El ministro vocero de Gobierno, Marcelo Díaz, expresó en La Moneda, en compañía de los titulares del Trabajo Ximena Rincón y de Hacienda Rodrigo Valdés, que "como corresponde en en Estado de derecho acatamos el fallo del tribunal, pero lamentamos su decisión de mayoría" y "no descartamos ninguna alternativa" para reponer los puntos impugnados.
Por su parte, la secretaria de Estado indicó que "vamos a esperar conocer el texto completo una vez que sea redactado y sea emitido a la opinión pública para poder evaluar los caminos a seguir dentro del ordenamiento jurídico, uno de ellos es el veto presidencial, pero va a depender del contenido del fallo lo que decidamos como Gobierno".
Rincón si bien reconoció que el TC dictaminó "dentro del marco constitucional", aseguró que "creemos que no es el que acoge a todos y a todas. Aquí hay una derrota, sin lugar a dudas, para los trabajadores que optan por la organización sindical".
Respecto a si hay una autocrítica al interior del Ejecutivo por esta derrota, Rincón se limitó a responder que "el compromiso del Gobierno se cumplió, la Presidenta de la República comprometió un proyecto de ley, se envió al parlamento, la Nueva Mayoría lo aprobó, y ha sido la derecha la que ha acudido al Tribunal Constitucional y el TC ha fallado, lo que no compartimos (...) El Gobierno cumplió en lo que se comprometió".
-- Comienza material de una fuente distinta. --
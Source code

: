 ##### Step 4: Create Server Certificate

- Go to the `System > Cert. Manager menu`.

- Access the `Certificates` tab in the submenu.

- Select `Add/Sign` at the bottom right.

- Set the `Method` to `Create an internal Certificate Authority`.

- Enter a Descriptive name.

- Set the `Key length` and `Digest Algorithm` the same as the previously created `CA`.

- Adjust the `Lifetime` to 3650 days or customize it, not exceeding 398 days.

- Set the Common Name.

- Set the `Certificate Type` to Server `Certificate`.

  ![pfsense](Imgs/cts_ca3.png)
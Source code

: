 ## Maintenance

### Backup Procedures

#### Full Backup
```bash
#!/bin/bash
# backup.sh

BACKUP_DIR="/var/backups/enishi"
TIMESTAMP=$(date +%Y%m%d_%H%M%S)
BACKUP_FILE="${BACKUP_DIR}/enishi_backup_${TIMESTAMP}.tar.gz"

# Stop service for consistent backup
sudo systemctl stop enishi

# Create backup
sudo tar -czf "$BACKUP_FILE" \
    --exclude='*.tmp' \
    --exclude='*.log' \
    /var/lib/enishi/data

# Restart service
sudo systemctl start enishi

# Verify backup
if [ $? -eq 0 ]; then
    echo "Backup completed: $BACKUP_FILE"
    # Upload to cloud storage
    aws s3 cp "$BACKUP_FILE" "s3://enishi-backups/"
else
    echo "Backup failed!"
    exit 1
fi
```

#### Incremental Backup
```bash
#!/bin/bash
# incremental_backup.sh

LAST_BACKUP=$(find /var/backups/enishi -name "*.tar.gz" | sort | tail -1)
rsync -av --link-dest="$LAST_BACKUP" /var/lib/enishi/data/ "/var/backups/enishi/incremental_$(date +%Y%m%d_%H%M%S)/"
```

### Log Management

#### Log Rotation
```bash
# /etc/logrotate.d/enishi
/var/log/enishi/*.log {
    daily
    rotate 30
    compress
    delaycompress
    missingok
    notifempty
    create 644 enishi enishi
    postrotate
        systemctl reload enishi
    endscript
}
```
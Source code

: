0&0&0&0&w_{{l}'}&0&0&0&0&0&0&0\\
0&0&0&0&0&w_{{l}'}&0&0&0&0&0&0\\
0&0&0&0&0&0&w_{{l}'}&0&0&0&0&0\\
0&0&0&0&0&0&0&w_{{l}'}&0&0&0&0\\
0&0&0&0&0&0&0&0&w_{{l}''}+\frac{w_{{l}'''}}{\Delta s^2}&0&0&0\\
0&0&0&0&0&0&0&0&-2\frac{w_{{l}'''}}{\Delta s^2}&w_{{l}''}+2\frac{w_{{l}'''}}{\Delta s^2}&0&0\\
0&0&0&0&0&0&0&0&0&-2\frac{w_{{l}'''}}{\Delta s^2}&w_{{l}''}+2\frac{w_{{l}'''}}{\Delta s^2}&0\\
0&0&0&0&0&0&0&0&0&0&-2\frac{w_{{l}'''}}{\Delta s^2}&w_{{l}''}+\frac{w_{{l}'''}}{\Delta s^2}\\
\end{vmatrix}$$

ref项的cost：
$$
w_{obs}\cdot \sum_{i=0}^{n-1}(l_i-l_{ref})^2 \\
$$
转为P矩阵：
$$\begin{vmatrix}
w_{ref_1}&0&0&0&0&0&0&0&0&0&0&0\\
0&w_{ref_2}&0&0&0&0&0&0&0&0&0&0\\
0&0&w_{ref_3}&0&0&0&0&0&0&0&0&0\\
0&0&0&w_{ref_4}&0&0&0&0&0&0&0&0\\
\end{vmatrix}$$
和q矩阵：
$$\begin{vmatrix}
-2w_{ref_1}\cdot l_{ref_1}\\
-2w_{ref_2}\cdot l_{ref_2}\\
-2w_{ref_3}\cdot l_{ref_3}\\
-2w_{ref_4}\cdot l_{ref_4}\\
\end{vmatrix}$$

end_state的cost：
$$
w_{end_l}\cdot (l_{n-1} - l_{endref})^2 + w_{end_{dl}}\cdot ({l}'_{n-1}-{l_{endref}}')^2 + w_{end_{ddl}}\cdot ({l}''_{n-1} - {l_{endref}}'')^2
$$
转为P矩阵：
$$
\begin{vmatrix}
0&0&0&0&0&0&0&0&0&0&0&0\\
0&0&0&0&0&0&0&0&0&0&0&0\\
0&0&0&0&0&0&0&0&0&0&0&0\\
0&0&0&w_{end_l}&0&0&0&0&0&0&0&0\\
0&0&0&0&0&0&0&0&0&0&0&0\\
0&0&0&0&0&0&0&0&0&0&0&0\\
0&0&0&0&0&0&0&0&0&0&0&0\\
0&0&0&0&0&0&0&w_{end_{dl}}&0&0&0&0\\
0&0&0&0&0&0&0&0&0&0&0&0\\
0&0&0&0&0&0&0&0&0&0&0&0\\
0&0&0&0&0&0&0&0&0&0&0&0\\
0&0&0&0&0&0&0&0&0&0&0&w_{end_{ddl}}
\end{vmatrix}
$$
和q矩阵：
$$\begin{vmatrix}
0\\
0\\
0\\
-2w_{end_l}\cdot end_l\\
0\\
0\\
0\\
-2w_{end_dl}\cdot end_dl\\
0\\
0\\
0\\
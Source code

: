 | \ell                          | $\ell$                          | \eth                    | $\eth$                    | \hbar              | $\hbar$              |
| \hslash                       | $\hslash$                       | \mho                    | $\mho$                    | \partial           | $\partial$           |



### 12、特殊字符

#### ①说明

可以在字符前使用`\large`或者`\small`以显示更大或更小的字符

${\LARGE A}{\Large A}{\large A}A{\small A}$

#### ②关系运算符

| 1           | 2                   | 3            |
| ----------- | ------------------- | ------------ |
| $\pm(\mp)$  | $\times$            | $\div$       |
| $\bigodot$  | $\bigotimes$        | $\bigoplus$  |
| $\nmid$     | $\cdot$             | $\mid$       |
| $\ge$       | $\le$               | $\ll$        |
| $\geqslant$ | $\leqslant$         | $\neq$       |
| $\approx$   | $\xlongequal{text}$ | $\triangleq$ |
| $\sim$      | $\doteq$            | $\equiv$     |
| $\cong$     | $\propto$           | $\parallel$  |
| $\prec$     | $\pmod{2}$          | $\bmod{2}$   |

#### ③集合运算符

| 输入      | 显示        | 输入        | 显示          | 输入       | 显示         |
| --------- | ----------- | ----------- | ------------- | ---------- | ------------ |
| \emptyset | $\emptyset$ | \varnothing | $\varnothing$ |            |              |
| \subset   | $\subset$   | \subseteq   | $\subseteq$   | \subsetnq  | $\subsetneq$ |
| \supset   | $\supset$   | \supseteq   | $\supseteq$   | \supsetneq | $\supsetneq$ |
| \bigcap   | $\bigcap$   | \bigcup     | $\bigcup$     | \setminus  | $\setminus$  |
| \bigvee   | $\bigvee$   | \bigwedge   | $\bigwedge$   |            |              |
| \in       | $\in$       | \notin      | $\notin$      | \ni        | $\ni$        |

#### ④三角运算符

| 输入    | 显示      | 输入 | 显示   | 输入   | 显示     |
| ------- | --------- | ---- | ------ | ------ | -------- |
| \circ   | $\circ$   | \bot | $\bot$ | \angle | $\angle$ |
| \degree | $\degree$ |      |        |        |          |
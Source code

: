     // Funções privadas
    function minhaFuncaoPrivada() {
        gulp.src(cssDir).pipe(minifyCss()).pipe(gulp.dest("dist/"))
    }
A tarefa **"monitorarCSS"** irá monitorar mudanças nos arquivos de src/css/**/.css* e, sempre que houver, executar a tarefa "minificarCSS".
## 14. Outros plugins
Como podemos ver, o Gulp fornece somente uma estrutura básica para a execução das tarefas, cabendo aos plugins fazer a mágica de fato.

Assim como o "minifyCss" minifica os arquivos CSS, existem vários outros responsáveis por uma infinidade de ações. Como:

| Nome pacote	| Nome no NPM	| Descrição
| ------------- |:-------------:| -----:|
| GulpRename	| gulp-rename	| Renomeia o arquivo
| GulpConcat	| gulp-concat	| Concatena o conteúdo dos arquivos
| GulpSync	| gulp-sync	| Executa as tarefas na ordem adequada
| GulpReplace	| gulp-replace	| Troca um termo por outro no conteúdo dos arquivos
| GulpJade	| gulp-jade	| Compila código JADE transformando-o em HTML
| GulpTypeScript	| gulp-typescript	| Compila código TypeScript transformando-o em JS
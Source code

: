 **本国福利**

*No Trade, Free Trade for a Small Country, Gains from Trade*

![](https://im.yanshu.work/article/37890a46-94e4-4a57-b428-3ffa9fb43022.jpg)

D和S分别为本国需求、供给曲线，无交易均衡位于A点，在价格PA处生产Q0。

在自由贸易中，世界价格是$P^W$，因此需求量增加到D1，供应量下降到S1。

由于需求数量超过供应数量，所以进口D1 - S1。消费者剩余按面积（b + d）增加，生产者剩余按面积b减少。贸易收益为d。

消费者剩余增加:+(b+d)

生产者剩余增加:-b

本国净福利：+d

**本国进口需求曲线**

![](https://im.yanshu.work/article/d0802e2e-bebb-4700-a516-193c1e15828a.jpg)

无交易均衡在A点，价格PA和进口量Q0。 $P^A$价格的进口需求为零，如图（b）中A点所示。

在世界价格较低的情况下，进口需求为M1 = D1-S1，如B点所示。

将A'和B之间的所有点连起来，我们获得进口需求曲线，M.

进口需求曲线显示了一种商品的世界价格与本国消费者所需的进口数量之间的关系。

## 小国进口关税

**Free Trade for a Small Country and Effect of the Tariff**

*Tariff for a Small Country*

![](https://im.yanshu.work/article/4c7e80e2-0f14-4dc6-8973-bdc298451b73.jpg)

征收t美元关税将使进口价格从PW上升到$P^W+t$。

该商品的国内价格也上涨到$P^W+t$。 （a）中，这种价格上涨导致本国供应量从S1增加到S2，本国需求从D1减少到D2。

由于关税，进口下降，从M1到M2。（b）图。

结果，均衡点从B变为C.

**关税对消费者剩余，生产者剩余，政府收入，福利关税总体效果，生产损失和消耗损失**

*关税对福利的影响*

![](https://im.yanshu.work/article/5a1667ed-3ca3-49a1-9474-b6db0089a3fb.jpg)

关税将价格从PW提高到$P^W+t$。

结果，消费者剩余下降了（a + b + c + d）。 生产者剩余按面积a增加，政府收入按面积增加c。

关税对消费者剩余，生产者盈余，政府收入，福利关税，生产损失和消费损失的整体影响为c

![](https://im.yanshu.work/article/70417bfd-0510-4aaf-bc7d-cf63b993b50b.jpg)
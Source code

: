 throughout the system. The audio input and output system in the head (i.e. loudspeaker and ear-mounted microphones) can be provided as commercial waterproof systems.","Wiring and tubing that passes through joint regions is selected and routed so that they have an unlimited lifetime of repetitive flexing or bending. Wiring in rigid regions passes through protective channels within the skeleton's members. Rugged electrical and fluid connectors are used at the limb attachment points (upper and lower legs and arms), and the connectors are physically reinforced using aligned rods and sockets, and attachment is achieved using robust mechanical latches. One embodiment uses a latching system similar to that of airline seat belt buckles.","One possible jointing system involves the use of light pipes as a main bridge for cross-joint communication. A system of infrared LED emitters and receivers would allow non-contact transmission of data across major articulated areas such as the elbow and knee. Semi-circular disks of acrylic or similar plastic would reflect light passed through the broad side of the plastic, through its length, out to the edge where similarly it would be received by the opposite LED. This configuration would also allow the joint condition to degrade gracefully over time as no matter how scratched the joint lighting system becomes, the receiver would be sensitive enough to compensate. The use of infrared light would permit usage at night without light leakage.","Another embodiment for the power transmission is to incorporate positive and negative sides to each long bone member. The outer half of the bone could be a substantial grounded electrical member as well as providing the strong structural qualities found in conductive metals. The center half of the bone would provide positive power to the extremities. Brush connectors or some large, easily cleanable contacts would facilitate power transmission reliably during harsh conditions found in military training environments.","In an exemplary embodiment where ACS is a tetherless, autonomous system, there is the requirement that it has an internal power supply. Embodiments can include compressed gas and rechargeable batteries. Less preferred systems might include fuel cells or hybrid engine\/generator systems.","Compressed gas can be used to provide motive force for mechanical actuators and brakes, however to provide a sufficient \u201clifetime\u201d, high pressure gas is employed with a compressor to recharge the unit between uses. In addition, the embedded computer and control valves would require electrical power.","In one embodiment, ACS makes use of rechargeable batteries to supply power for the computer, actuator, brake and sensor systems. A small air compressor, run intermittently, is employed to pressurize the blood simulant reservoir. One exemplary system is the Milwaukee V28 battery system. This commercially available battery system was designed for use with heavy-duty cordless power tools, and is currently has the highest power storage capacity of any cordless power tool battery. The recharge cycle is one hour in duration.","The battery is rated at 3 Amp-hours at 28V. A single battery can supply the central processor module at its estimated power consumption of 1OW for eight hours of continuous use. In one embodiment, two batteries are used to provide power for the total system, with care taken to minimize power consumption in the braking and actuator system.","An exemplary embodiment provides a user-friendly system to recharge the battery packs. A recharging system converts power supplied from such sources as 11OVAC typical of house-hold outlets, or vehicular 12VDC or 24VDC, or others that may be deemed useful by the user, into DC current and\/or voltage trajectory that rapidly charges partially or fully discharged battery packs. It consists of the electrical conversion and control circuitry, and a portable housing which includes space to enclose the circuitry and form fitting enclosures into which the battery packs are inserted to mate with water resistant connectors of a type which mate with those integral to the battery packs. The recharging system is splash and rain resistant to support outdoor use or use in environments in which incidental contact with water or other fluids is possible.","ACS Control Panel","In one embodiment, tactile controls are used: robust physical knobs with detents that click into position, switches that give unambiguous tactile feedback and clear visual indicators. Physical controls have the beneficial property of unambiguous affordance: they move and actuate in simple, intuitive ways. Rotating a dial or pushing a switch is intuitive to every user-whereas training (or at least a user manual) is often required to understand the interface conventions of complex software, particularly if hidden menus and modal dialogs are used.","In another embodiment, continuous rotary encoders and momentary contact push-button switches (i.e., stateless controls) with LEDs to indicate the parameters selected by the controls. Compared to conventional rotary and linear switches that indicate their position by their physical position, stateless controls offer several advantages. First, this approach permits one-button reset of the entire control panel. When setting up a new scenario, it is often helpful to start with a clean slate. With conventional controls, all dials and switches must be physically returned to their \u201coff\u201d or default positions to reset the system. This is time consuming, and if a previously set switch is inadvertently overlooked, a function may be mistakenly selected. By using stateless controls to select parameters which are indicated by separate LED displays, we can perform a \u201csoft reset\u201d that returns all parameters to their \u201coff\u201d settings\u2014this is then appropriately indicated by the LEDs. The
Sobre la interpretación del fallo, la titular del Trabajo dijo que "si esto significa que pueden convivir grupos negociadores con sindicatos, ello a la luz del proyecto aprobado con aumento de quórum para constituir sindicatos y además con quórum para negociar, significa un retroceso respecto de la actual legislación".
En tanto, el jefe de las finanzas públicas admitió que el fallo "es parte de las reglas del juego", pero que "no por eso podemos estar contentos con lo que pasó".